Will Leo DiCaprio Be Made ‘Toupee’ For ‘The Wolf Of Wall Street’?

Leo DiCaprio has been ordered to testify in a civil lawsuit over the film The Wolf of Wall Street.

DiCaprio, who was accused of “evasiveness” by plaintiff Andrew Greene’s attorney, was finally nailed down by a court order to appear after repeated attempts to meet with the actor fell through.

Greene is suing Paramount (along with DiCaprio and director Martin Scorsese) for the portrayal of his character, Nicky “Rugrat” Koskoff, who was played in the film by P.J. Byrne.

Greene complains that the film portrayed him as a toupee-wearing loser, according to E! Online. As shown in The Wolf Of Wall Street, the character “Rugrat” has no morals, abuses drugs, and hires prostitutes.

Cinema Blend stated that, “like P.J. Byrne’s character, Andrew Greene worked at the infamously debauched Stratton Oakmont brokerage firm, the creation and antics of which were depicted in The Wolf Of Wall Street.”

In other comparisons, Alex Greene also attended law school and wore a toupee during his time on the board of directors at Stratton Oakmont through the 1990s.

The hairpiece was the target of many jokes, and Greene is referred to as “Wigwam” in Jordan Belfort’s book, which the film is based on.
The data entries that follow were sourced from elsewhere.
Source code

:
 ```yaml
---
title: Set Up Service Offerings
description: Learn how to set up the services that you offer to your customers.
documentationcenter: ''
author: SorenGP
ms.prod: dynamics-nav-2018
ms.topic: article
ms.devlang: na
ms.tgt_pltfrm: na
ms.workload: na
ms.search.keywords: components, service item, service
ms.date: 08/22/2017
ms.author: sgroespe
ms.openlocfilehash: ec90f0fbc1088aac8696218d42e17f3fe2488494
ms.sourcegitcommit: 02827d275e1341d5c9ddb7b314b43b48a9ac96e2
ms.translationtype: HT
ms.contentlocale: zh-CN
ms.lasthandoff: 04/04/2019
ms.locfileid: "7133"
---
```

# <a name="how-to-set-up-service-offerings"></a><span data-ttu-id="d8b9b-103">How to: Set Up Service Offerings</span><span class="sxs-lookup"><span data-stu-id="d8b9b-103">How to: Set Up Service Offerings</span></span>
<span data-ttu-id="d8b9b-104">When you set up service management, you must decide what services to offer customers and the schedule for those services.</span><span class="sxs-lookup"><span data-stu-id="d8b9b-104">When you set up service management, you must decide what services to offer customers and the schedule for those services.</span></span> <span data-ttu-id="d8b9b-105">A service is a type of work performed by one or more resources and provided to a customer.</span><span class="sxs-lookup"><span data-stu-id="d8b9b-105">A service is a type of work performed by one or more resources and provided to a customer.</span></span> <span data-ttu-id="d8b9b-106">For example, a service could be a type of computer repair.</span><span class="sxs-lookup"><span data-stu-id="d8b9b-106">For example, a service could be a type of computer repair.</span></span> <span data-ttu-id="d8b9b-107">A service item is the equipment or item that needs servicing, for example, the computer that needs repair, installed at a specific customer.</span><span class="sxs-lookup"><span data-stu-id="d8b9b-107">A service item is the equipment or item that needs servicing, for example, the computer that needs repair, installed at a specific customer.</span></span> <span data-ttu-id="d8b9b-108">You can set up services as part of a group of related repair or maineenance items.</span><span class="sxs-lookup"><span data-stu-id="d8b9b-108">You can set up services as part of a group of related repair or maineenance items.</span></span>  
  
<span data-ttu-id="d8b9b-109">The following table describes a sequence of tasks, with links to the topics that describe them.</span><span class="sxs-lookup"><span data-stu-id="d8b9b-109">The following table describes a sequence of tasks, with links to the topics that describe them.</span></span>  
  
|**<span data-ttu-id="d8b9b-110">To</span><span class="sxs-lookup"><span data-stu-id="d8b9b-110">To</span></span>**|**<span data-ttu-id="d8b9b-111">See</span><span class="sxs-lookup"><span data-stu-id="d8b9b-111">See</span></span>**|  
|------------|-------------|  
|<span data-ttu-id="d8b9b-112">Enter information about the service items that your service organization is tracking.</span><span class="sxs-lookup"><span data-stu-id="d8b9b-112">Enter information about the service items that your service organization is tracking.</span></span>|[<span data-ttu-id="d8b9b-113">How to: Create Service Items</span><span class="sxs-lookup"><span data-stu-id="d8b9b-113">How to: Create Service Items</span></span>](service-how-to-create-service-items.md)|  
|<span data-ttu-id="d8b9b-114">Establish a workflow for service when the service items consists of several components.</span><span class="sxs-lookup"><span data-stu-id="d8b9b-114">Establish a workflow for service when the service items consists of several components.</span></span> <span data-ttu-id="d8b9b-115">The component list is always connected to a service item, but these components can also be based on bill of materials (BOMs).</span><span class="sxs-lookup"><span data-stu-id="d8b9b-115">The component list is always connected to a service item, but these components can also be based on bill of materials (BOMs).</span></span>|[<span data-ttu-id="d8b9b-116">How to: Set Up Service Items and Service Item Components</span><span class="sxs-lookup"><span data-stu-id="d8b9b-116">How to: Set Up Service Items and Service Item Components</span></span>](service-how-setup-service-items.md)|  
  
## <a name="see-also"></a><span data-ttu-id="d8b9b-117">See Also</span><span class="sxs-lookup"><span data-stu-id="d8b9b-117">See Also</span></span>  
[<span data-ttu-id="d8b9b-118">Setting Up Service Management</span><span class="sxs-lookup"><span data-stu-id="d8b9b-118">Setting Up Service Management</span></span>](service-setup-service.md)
In a suit filed in November 2015, Andrew Greene said that the “Rugrat” character was a “criminal, drug user, degenerate, depraved, and devoid of any morals or ethics.”

Greene said that being portrayed in this light has damaged his reputation, and caused his fiancée to leave him.

Greene is suing Paramount for $50 million, according to Cinema Blend.

DiCaprio’s legal team said that the Oscar winner had no involvement in writing scenes for Greene’s character. But despite their attempts to keep Leo off the stand, Judge Steven Locke granted the plaintiff’s motion.

Greene’s attorneys said that DiCaprio produced the movie and was a “driving force” behind it, and is “knowledgeable regarding significant issues in this case,” according to Daily Mail.

The film’s director Martin Scorsese and screenwriter Terence Winter both confirmed this through testimony when they revealed DiCaprio attended meetings regularly to go over the script.

The court acknowledged Leo’s busy schedule, but the plaintiffs pointed out that constant flying coast to coast makes the mega-star able to “travel easily” for the deposition.

United States magistrate Judge Steven Locke granted Greene’s motion to depose DiCaprio, and stated that the deposition would take place “at a reasonable time and place agreed to by the parties.”

Greene’s lawyer Andrew Goldsmith was pleased with the decision.

“We are glad that the Judge recognized Mr. DiCaprio’s evasiveness and look forward to continuing our pursuit of justice for Mr. Greene. We are very pleased with the testimony coming forward from all kinds of witnesses so far in depositions.”

Greene’s lawsuit is not the first scandal surrounding The Wolf of Wall Street. In April 2016, the Inquisitr reported an ongoing FBI investigation targeting misappropriation of Malaysian funds used to pay for the movie.

Red Granite films, a small, mostly unknown company, invested $100 million to make the movie.

According to the Inquisitr, “global investigators are now saying the money used to make the film may have come from a state fund that was delegated to help economic development in Malaysia.”

No date has been set for DiCaprio’s deposition in Greene’s lawsuit.